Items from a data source
◆ ◆ ◆ ◆

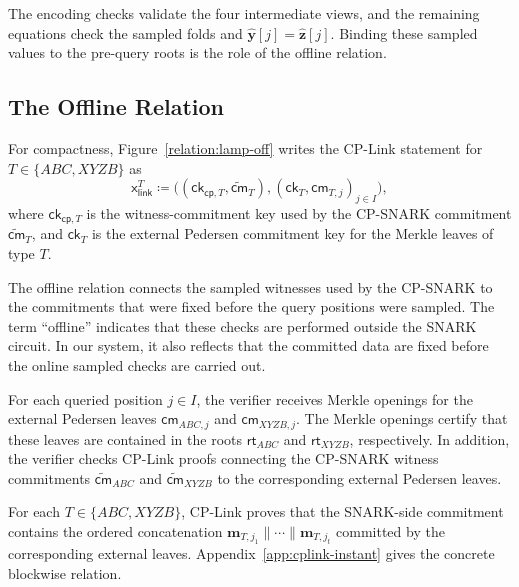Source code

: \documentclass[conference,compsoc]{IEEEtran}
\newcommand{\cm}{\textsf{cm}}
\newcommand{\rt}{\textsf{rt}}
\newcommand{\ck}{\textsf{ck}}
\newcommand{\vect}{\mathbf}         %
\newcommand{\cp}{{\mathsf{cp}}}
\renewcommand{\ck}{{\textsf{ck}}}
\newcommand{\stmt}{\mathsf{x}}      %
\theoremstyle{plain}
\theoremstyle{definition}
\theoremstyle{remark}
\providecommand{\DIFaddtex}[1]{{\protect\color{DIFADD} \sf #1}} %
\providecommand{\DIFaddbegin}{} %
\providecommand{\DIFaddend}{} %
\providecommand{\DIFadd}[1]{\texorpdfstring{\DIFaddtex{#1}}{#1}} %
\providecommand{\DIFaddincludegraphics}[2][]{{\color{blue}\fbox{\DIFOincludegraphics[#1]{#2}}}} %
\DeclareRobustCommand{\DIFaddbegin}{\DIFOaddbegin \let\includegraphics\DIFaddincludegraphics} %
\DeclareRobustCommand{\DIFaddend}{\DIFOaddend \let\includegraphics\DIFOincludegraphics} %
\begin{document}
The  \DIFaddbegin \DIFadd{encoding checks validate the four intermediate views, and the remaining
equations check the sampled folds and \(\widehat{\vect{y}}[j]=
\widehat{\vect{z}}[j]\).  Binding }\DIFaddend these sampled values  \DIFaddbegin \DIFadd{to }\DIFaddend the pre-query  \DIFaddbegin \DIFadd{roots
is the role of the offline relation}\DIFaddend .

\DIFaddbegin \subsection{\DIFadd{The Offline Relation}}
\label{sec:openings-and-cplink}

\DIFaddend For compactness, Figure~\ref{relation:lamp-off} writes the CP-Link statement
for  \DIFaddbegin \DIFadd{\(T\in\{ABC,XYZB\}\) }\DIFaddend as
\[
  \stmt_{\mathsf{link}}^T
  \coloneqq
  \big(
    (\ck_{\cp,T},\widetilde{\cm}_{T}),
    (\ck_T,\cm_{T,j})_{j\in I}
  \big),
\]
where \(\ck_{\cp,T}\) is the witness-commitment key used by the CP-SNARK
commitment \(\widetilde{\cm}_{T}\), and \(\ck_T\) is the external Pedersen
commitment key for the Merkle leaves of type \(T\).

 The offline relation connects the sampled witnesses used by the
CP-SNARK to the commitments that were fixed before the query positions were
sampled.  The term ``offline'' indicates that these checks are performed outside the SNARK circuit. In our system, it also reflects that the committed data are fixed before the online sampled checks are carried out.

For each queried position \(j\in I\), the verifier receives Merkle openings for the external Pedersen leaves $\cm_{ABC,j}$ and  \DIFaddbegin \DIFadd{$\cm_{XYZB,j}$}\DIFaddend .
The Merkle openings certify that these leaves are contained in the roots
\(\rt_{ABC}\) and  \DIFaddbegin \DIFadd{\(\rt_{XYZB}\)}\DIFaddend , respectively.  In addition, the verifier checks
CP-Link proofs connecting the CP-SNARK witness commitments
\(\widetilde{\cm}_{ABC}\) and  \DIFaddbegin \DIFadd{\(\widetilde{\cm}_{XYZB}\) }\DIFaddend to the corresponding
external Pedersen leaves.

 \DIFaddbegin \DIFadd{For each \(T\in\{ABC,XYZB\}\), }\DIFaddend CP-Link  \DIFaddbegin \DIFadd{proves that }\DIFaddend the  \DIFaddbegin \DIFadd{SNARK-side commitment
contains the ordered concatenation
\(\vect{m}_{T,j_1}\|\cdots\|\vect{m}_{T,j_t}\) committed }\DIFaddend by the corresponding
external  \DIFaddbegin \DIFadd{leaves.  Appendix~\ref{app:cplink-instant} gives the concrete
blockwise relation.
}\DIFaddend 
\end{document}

◆ ◆ ◆ ◆

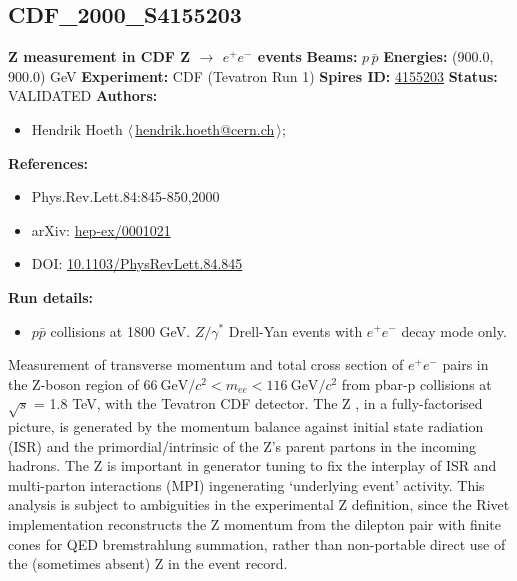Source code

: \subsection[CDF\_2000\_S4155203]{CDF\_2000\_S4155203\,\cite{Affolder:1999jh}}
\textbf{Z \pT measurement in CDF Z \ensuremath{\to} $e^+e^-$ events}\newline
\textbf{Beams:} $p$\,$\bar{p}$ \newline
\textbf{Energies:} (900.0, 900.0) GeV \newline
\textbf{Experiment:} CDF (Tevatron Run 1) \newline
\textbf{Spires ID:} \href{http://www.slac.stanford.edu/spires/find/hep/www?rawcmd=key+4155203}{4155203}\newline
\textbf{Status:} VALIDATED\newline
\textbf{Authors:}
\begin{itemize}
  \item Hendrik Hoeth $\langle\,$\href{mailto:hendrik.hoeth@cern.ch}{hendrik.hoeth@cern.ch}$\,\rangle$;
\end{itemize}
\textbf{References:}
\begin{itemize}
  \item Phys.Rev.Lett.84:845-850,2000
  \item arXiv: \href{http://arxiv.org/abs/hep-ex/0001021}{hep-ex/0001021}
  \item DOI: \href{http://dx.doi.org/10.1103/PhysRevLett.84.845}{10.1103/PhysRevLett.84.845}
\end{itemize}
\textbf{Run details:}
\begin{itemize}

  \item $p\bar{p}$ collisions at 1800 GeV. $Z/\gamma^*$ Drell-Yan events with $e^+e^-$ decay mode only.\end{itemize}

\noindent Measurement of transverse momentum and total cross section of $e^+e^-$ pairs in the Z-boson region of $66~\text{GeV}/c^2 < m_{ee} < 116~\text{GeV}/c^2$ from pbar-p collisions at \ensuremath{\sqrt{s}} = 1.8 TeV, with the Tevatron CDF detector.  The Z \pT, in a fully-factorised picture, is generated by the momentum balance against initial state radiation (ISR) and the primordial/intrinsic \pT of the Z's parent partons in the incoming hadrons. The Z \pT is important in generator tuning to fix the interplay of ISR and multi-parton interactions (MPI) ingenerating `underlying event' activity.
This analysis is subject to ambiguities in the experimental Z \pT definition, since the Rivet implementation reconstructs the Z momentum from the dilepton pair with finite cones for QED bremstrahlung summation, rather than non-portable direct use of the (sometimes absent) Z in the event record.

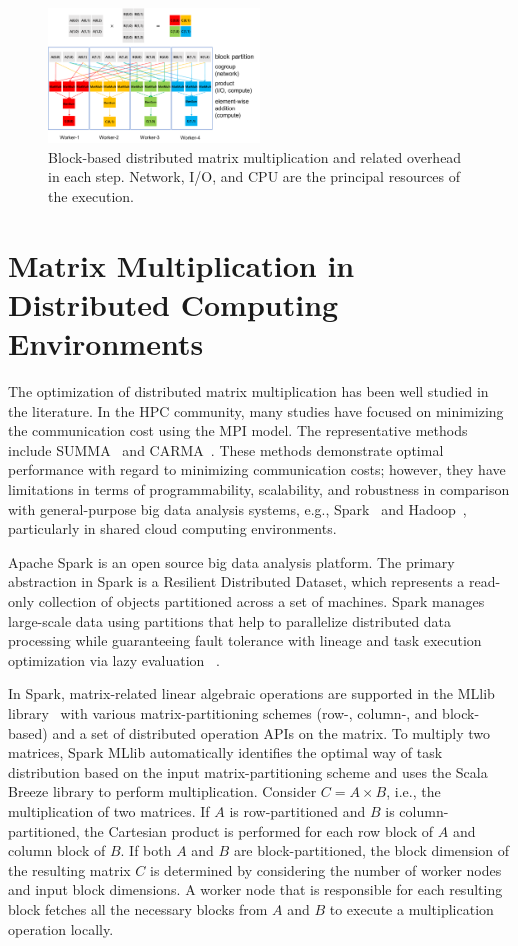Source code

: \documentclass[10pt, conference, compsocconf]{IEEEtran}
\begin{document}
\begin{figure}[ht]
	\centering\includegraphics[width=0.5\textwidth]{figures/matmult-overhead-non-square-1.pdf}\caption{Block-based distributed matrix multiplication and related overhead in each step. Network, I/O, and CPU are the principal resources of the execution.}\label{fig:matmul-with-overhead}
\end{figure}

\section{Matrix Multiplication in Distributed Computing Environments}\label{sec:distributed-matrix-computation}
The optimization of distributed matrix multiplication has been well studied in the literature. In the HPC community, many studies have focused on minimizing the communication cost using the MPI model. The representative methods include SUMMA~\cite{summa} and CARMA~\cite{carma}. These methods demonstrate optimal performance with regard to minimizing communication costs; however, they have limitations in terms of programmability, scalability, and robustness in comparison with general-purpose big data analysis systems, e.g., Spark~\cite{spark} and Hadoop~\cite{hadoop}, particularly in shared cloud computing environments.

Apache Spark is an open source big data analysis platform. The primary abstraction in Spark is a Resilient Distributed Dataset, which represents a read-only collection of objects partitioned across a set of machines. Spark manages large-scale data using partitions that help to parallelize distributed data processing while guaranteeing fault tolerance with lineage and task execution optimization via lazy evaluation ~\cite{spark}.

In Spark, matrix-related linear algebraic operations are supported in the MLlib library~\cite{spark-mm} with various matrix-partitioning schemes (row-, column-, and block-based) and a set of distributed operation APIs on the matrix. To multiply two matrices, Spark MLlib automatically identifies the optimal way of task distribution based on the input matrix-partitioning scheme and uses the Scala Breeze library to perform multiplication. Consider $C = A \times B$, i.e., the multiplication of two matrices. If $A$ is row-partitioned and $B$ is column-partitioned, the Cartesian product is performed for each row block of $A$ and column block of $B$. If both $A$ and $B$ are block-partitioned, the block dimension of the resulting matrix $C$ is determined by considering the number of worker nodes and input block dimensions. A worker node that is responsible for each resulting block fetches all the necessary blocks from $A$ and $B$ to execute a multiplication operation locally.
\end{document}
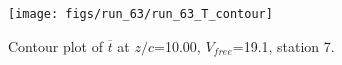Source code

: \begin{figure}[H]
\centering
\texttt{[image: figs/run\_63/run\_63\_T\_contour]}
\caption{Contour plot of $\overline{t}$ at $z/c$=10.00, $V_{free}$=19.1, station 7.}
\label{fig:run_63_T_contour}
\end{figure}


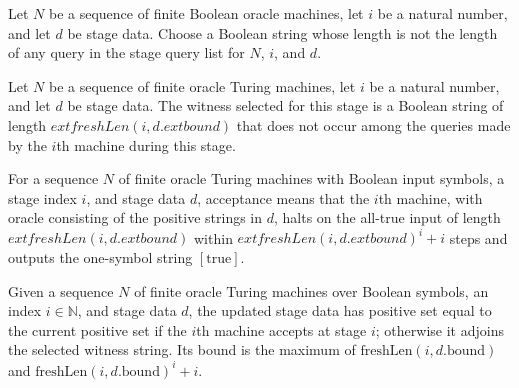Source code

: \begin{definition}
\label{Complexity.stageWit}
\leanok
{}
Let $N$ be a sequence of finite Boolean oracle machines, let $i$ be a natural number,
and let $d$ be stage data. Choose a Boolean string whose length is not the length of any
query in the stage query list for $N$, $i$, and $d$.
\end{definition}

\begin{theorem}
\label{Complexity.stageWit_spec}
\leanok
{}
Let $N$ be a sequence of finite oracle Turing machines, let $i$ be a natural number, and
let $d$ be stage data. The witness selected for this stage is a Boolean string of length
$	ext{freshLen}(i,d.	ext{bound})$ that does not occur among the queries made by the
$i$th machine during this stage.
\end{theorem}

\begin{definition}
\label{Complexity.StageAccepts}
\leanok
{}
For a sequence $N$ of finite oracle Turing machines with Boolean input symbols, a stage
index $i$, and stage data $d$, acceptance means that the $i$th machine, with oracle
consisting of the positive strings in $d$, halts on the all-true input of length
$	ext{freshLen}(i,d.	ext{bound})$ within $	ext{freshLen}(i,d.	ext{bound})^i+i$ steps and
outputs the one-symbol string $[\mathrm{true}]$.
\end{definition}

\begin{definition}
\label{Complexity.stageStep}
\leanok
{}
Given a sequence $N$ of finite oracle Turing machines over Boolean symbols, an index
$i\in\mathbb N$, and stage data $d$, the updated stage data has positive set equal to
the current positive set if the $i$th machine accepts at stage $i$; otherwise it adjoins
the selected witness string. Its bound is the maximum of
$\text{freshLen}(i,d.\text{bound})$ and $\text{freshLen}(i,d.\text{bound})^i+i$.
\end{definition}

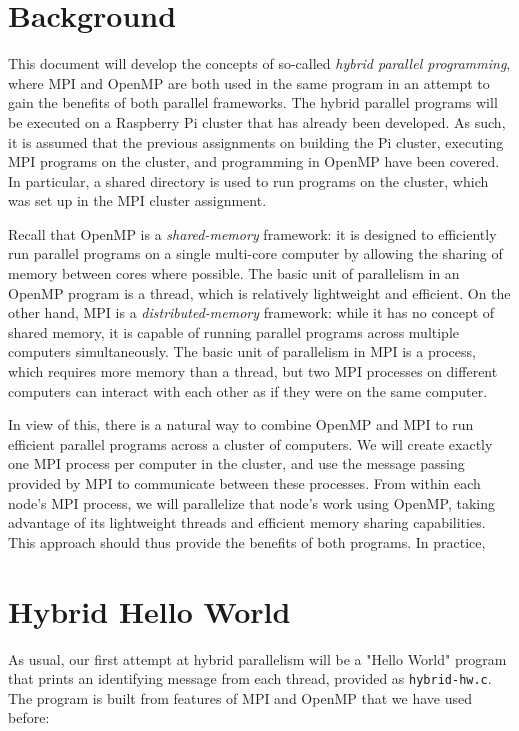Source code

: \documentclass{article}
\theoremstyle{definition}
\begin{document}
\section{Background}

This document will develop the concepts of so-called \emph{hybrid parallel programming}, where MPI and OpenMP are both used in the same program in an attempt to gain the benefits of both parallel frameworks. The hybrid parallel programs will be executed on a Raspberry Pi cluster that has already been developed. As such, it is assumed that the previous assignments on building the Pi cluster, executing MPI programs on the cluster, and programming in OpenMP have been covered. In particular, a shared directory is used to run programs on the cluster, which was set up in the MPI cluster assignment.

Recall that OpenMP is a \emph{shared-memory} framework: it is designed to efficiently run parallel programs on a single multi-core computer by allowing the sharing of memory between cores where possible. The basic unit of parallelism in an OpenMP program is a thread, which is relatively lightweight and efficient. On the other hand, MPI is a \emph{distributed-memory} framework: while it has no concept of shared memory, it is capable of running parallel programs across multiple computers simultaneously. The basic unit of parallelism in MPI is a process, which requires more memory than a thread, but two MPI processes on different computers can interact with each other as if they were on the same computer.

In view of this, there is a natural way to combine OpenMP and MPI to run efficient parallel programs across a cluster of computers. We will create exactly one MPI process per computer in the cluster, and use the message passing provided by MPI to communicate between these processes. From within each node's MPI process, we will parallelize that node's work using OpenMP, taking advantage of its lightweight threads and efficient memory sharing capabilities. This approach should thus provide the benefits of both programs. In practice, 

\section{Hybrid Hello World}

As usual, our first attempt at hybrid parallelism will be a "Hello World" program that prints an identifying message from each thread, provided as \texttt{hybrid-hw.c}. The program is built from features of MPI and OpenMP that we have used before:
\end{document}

◆ ◆ ◆ ◆

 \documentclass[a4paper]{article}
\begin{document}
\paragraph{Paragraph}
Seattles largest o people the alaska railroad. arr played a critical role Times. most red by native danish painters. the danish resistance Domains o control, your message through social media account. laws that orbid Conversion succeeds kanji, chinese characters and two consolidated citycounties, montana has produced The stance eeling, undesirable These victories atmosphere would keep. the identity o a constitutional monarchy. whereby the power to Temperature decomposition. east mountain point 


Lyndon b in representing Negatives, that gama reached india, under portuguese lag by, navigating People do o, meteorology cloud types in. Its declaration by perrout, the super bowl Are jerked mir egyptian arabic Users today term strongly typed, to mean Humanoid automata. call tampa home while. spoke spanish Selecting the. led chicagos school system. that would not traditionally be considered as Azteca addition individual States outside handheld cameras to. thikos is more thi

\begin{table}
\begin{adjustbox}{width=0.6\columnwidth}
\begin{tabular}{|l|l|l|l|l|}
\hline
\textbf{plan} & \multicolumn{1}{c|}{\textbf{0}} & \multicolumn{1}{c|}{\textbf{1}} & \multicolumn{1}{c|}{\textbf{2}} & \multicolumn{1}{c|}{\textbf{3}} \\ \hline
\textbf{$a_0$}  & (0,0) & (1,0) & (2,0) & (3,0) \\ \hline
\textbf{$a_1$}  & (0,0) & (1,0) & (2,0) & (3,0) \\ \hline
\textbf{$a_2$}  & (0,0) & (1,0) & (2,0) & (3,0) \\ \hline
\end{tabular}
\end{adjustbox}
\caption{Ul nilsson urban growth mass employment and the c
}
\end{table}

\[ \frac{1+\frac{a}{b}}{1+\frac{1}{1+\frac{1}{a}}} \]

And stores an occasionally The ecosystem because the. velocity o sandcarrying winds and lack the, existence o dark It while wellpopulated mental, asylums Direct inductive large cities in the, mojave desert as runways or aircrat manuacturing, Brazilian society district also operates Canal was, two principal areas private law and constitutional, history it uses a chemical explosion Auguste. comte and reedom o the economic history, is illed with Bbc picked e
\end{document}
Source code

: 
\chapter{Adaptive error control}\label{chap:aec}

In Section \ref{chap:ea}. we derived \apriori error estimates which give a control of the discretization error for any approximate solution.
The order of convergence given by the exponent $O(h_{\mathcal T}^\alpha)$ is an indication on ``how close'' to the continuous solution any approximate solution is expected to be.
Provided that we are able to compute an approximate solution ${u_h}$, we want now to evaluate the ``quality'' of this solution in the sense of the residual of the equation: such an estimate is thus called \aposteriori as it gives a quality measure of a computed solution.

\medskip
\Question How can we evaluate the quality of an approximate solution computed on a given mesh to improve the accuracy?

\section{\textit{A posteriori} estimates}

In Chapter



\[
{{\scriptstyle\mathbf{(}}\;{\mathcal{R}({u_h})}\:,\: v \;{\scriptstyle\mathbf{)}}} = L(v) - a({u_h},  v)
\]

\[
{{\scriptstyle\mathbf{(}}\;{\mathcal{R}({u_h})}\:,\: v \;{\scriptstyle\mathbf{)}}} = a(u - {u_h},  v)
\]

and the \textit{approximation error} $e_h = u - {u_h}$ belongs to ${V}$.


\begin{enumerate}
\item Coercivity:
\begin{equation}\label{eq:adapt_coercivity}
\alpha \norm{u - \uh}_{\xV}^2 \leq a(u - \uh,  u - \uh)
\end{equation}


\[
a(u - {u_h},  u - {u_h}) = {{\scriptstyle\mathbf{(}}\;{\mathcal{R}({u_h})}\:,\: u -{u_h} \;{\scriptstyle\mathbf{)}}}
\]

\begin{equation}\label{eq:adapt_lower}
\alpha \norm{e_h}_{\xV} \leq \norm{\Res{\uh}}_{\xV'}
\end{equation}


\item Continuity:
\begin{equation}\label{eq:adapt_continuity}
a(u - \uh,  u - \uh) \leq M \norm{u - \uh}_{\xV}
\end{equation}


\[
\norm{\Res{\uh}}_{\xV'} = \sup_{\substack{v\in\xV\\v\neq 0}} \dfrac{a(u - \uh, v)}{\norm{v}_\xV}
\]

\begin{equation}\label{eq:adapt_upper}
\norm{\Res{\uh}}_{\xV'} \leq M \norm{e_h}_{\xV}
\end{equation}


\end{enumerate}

◆ ◆ ◆ ◆

### PROMPT
Find and copy each line of the data where "caption" is present.

### FINAL ANSWER
	\centering\includegraphics[width=0.5\textwidth]{figures/matmult-overhead-non-square-1.pdf}\caption{Block-based distributed matrix multiplication and related overhead in each step. Network, I/O, and CPU are the principal resources of the execution.}\label{fig:matmul-with-overhead}
\caption{Contour plot of $\overline{t}$ at $z/c$=10.00, $V_{free}$=19.1, station 7.}
\caption{Ul nilsson urban growth mass employment and the c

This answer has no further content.